Service militaire délaisséPourquoi le service civil gagne en popularité
Manque de sens, d’utilité ou difficulté à concilier avec la vie privée: une étude révèle les raisons pour lesquelles les jeunes désertent l’armée.

Le service militaire est vu comme «moins utile» et plus difficilement conciliable avec la vie privée. Ce sont les deux raisons majeures aux départs du service militaire vers le service civil, selon une étude dont a pris connaissance mercredi le Conseil fédéral.
Chaque année, environ 11’000 personnes astreintes au service militaire quittent l’armée avant d’avoir accompli leur obligation de servir au complet. Actuellement, plus de 60% d’entre elles optent pour le service civil. Face à ce constat, le Groupement Défense et l’Office fédéral du service civil ont fait examiner l’an dernier les motifs qui expliquent les départs vers le service civil. L’étude ne prend pas en compte le conflit de conscience.
Premièrement, l’utilité de l’engagement militaire est remise en question. Moins de la moitié (48%) des personnes astreintes au service civil estiment que le service militaire propose des activités intéressantes.

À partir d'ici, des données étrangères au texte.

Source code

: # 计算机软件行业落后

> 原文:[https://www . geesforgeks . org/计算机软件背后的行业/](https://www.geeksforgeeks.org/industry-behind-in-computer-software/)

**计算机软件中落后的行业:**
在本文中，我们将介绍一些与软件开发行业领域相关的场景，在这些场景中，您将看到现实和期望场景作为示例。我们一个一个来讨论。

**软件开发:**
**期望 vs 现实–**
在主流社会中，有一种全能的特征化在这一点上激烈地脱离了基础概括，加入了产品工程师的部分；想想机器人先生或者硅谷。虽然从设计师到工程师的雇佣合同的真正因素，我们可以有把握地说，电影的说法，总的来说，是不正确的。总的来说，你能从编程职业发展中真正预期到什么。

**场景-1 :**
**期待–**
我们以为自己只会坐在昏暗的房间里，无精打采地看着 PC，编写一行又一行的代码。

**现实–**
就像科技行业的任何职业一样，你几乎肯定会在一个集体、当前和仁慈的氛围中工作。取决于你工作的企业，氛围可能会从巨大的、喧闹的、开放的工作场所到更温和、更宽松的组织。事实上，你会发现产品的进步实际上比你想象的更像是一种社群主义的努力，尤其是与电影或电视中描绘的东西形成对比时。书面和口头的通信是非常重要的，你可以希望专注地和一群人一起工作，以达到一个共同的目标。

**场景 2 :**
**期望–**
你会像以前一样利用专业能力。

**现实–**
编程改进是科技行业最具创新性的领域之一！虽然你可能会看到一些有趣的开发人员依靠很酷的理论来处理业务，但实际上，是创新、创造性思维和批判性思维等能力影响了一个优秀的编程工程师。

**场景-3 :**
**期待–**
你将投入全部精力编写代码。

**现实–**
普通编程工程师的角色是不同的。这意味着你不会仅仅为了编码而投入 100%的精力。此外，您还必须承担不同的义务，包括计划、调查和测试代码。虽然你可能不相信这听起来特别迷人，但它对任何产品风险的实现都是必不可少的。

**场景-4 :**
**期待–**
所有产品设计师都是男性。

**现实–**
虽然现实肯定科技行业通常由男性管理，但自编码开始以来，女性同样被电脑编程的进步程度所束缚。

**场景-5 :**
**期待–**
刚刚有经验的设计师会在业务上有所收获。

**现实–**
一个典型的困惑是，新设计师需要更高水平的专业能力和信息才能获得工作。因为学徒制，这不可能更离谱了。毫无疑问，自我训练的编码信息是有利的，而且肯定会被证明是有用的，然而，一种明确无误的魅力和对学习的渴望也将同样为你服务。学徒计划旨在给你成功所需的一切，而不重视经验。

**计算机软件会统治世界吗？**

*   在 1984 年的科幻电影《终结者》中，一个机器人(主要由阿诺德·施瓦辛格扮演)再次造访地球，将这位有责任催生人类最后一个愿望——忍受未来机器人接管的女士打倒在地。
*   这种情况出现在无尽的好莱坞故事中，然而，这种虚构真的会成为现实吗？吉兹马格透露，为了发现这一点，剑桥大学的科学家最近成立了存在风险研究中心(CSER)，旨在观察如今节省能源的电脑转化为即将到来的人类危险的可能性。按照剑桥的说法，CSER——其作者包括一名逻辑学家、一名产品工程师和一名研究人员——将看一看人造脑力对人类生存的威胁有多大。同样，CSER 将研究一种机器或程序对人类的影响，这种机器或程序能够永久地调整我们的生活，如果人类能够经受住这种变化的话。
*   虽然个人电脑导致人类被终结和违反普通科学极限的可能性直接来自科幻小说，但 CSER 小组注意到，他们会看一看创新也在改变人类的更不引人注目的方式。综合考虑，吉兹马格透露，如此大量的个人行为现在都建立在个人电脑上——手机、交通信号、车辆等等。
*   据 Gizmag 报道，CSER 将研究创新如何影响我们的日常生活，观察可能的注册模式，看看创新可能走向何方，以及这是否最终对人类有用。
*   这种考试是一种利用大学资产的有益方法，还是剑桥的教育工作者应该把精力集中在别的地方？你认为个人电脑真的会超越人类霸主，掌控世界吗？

Plus de 75% ont déclaré qu’au-delà du conflit de conscience, elles estimaient que le service militaire manquait de sens à leurs yeux. Par contre, plus de deux tiers des militaires et plus de 95% des membres du service civil considèrent que ce dernier est utile.
La conciliation avec la vie privée est aussi un motif avancé. Pour 85% des personnes astreintes au service civil et qui possèdent une expérience militaire, le service militaire est difficilement compatible avec la vie privée. En comparaison, plus de 90% des personnes astreintes au service civil estiment qu’elles parviennent à concilier aisément leurs engagements avec leur vie privée.
Trop de pression psychologique
L’obligation de grader contribue aussi à diminuer l’attrait du service militaire, selon l’étude. Plus de la moitié des personnes astreintes au service civil et qui possèdent une expérience militaire ont déclaré qu’elles avaient éprouvé des difficultés avec le style de conduite et les structures hiérarchiques de l’armée ou qu’elles avaient vécu des expériences négatives pendant leur service.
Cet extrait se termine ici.